▶ _DATA RECORDS_:
○ ○ ○ ○ ○

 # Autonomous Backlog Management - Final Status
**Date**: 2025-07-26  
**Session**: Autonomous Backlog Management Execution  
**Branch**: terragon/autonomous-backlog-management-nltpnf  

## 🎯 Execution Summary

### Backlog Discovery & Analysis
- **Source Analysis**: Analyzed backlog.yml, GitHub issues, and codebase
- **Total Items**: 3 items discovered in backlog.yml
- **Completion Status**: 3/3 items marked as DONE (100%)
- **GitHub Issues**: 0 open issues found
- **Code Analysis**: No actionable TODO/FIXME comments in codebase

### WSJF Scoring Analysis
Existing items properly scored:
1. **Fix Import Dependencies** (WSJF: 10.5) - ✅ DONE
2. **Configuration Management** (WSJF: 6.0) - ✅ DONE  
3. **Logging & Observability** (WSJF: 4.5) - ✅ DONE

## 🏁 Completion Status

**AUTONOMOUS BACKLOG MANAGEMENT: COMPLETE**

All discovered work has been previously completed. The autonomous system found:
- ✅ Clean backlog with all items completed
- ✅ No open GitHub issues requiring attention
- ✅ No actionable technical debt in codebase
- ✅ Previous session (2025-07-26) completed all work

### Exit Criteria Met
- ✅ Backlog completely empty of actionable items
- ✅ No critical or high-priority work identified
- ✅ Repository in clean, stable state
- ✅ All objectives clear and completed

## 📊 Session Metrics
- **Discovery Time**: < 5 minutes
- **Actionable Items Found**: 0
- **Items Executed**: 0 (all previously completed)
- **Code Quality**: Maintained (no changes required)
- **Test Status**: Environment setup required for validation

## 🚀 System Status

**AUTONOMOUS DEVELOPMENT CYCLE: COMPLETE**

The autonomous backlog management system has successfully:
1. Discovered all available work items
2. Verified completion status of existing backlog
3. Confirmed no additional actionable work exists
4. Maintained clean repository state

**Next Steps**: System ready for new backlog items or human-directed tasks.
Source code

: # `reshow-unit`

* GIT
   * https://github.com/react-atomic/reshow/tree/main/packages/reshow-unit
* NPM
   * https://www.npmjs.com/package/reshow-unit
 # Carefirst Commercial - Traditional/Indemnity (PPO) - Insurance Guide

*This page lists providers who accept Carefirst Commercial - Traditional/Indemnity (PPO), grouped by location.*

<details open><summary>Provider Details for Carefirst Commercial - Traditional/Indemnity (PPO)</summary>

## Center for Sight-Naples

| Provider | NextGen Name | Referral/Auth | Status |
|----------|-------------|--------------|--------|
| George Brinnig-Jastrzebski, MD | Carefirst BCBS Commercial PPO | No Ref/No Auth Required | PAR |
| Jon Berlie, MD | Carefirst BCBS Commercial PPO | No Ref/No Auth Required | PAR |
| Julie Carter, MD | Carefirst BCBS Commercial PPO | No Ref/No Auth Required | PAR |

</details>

○ ○ ○ ○ ○

▶ _EXERCISE_: Reproduce word for word the material above, beginning with the line that contains "- ✅ Previous" and ending with the line that contains "George Brinnig-Jastrzebski, MD".

▶ _SOLUTION FOR THIS TASK_:
- ✅ Previous session (2025-07-26) completed all work

### Exit Criteria Met
- ✅ Backlog completely empty of actionable items
- ✅ No critical or high-priority work identified
- ✅ Repository in clean, stable state
- ✅ All objectives clear and completed

## 📊 Session Metrics
- **Discovery Time**: < 5 minutes
- **Actionable Items Found**: 0
- **Items Executed**: 0 (all previously completed)
- **Code Quality**: Maintained (no changes required)
- **Test Status**: Environment setup required for validation

## 🚀 System Status

**AUTONOMOUS DEVELOPMENT CYCLE: COMPLETE**

The autonomous backlog management system has successfully:
1. Discovered all available work items
2. Verified completion status of existing backlog
3. Confirmed no additional actionable work exists
4. Maintained clean repository state

**Next Steps**: System ready for new backlog items or human-directed tasks.
Source code

: # `reshow-unit`

* GIT
   * https://github.com/react-atomic/reshow/tree/main/packages/reshow-unit
* NPM
   * https://www.npmjs.com/package/reshow-unit
 # Carefirst Commercial - Traditional/Indemnity (PPO) - Insurance Guide

*This page lists providers who accept Carefirst Commercial - Traditional/Indemnity (PPO), grouped by location.*

<details open><summary>Provider Details for Carefirst Commercial - Traditional/Indemnity (PPO)</summary>

## Center for Sight-Naples

| Provider | NextGen Name | Referral/Auth | Status |
|----------|-------------|--------------|--------|
| George Brinnig-Jastrzebski, MD | Carefirst BCBS Commercial PPO | No Ref/No Auth Required | PAR |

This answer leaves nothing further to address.